Brasilia History, Brazil
The city of Brasilia, the majestic capital of Brazil, is a fine example of tasteful modern architecture. The city lies on the Planato Central, a plateau in the Central-Western region of the country. Although Brasilia is a very young city, it was declared a World Heritage Site. The city’s main advantages are its masterful urban planning and its beautiful architecture, which draw quite a large number of tourists every year. Not only architecture aficionados are coming to spend their holidays in Brasilia, regular tourists are also in for a good time. Brasilia is among the top most visited cities in Brasilia, although it is placed after popular destinations such as Sao Paulo, Rio, or the nearby Goiania. This Brasilia History Guide briefly describes the major events in the history of this intriguing city.

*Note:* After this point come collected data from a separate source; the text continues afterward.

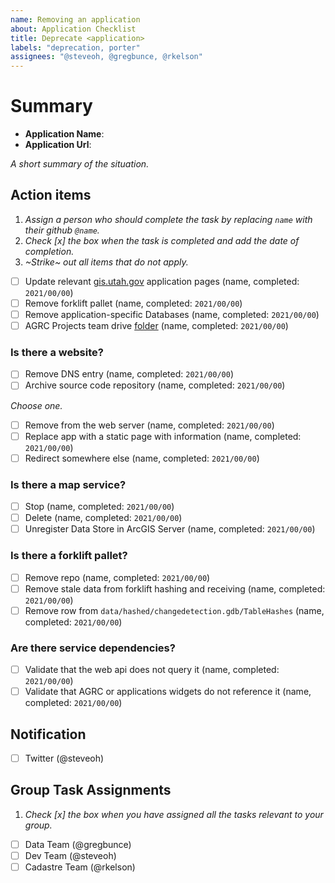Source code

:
 ```yaml
---
name: Removing an application
about: Application Checklist
title: Deprecate <application>
labels: "deprecation, porter"
assignees: "@steveoh, @gregbunce, @rkelson"
---
```


# Summary

- **Application Name**:
- **Application Url**:

_A short summary of the situation._

## Action items

1. _Assign a person who should complete the task by replacing `name` with their github `@name`._
1. _Check [x] the box when the task is completed and add the date of completion._
1. _~Strike~ out all items that do not apply._

- [ ] Update relevant [gis.utah.gov](https://gis.utah.gov/developer/application) application pages (name, completed: `2021/00/00`)
- [ ] Remove forklift pallet (name, completed: `2021/00/00`)
- [ ] Remove application-specific Databases (name, completed: `2021/00/00`)
- [ ] AGRC Projects team drive [folder](https://drive.google.com/drive/folders/0AIVByxAYHd4oUk9PVA) (name, completed: `2021/00/00`)

### Is there a website?

- [ ] Remove DNS entry (name, completed: `2021/00/00`)
- [ ] Archive source code repository (name, completed: `2021/00/00`)

_Choose one._

- [ ] Remove from the web server (name, completed: `2021/00/00`)
- [ ] Replace app with a static page with information (name, completed: `2021/00/00`)
- [ ] Redirect somewhere else (name, completed: `2021/00/00`)

### Is there a map service?

- [ ] Stop (name, completed: `2021/00/00`)
- [ ] Delete (name, completed: `2021/00/00`)
- [ ] Unregister Data Store in ArcGIS Server (name, completed: `2021/00/00`)

### Is there a forklift pallet?

- [ ] Remove repo (name, completed: `2021/00/00`)
- [ ] Remove stale data from forklift hashing and receiving (name, completed: `2021/00/00`)
- [ ] Remove row from `data/hashed/changedetection.gdb/TableHashes` (name, completed: `2021/00/00`)

### Are there service dependencies?

- [ ] Validate that the web api does not query it (name, completed: `2021/00/00`)
- [ ] Validate that AGRC or applications widgets do not reference it (name, completed: `2021/00/00`)

## Notification

- [ ] Twitter (@steveoh)

## Group Task Assignments

1. _Check [x] the box when you have assigned all the tasks relevant to your group._

- [ ] Data Team (@gregbunce)
- [ ] Dev Team (@steveoh)
- [ ] Cadastre Team (@rkelson)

Brasilia History Guide - Foundation
Although Brasilia is referred to as a city, this expression is somewhat incorrect. Although most cities in Brazil are municipalities, Brasilia does not have this status. In fact, Brasilia is one of a kind. It did not exist until 1960, but it has been planned for nearly two centuries. In 1823, José Bonifácio de Andrade e Silva, one of Brazil’s national heroes, proposed to move the capital from Rio de Janeiro to a more sheltered region, less exposed to attacks. For a century, the city remained just a clever but improbable plan. In 1922, however, the first stone of Brasilia was laid in the Planato Central.

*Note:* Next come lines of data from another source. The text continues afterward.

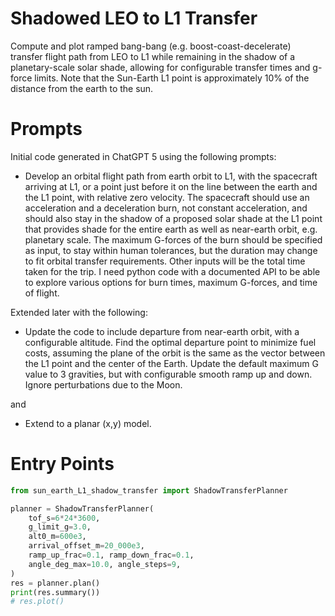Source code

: # Shadowed LEO to L1 Transfer
Compute and plot ramped bang-bang (e.g. boost-coast-decelerate) transfer flight path from LEO to L1 while remaining in the shadow of a planetary-scale solar shade, allowing for configurable transfer times and g-force limits.
Note that the Sun-Earth L1 point is approximately 10% of the distance from the earth to the sun.

# Prompts
Initial code generated in ChatGPT 5 using the following prompts:

* Develop an orbital flight path from earth orbit to L1, with the spacecraft arriving at L1, or a point just before it on the line between the earth and the L1 point, with relative zero velocity.  The spacecraft should use an acceleration and a deceleration burn, not constant acceleration, and should also stay in the shadow of a proposed solar shade at the L1 point that provides shade for the entire earth as well as near-earth orbit, e.g. planetary scale.  The maximum G-forces of the burn should be specified as input, to stay within human tolerances, but the duration may change to fit orbital transfer requirements.  Other inputs will be the total time taken for the trip.  I need python code with a documented API to be able to explore various options for burn times, maximum G-forces, and time of flight.

Extended later with the following:

* Update the code to include departure from near-earth orbit, with a configurable altitude.  Find the optimal departure point to minimize fuel costs, assuming the plane of the orbit is the same as the vector between the L1 point and the center of the Earth.  Update the default maximum G value to 3 gravities, but with configurable smooth ramp up and down.  Ignore perturbations due to the Moon.

and

* Extend to a planar (x,y) model.

# Entry Points
```python
from sun_earth_L1_shadow_transfer import ShadowTransferPlanner

planner = ShadowTransferPlanner(
    tof_s=6*24*3600,
    g_limit_g=3.0,
    alt0_m=600e3,
    arrival_offset_m=20_000e3,
    ramp_up_frac=0.1, ramp_down_frac=0.1,
    angle_deg_max=10.0, angle_steps=9,
)
res = planner.plan()
print(res.summary())
# res.plot()
```

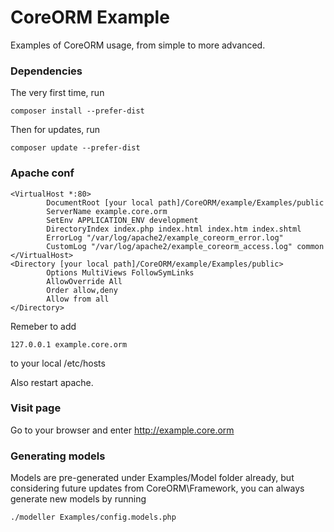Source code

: CoreORM Example
===============

Examples of CoreORM usage, from simple to more advanced.

### Dependencies
The very first time, run
```
composer install --prefer-dist
```
Then for updates, run
```
composer update --prefer-dist
```

### Apache conf
```
<VirtualHost *:80>
        DocumentRoot [your local path]/CoreORM/example/Examples/public
        ServerName example.core.orm
        SetEnv APPLICATION_ENV development
        DirectoryIndex index.php index.html index.htm index.shtml
        ErrorLog "/var/log/apache2/example_coreorm_error.log"
        CustomLog "/var/log/apache2/example_coreorm_access.log" common
</VirtualHost>
<Directory [your local path]/CoreORM/example/Examples/public>
        Options MultiViews FollowSymLinks
        AllowOverride All
        Order allow,deny
        Allow from all
</Directory>
```

Remeber to add
```
127.0.0.1 example.core.orm
```
to your local /etc/hosts

Also restart apache.

### Visit page
Go to your browser and enter http://example.core.orm

### Generating models

Models are pre-generated under Examples/Model folder already, but considering future updates from CoreORM\Framework, you can always generate new models by running
```
./modeller Examples/config.models.php
```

Brasilia History Guide - Construction
The president of Brazil, Juscelino Kubitschek, initiated an urbanization plan for Brasilia, called the Company of Urbanization of the New Capital, or NOVOCAP. The person in charge of the project was Oscar Niemeyer, a young and promising architect. Urbanist Lúcio Costawon the public contest with his groundbreaking design, the Plano Piloto. The president, whose motto was “fifty years in five”, did all he could to make the city one of the hallmarks of Brazil’s economic soar. He preferred to have highways built instead of railways, and invited some major American car producers to open branches in the new city. Kubitschek insisted that the city should be inaugurated during his term, so Brasilia was officially declared the capital of Brazil in 1960, before it was even completed. This Brasilia History Guide recommends that you visit the Juscelino Kubitschek Memorial, dedicated to the life and work of the city's founder.
Brasilia History Guide - The City Today
Since its inauguration, Brasilia has known a surge of growth that was not foreseen by its planners. The city was designed as the headquarters for governmental institutions, but people from the surrounding satellite cities migrated to Brasilia in hope of finding better career opportunities. Workers from the surrounding areas, who helped build the cities, stayed on even after the construction was finished. These candangos, as they were called, had a major contribution to the expansion of the city. In 1987, UNESCO declared Brasilia a World Heritage Site. Although nowadays Brasilia is still being criticized for being too artificial, organized and devoid of the human element, the city is definitely worth visiting.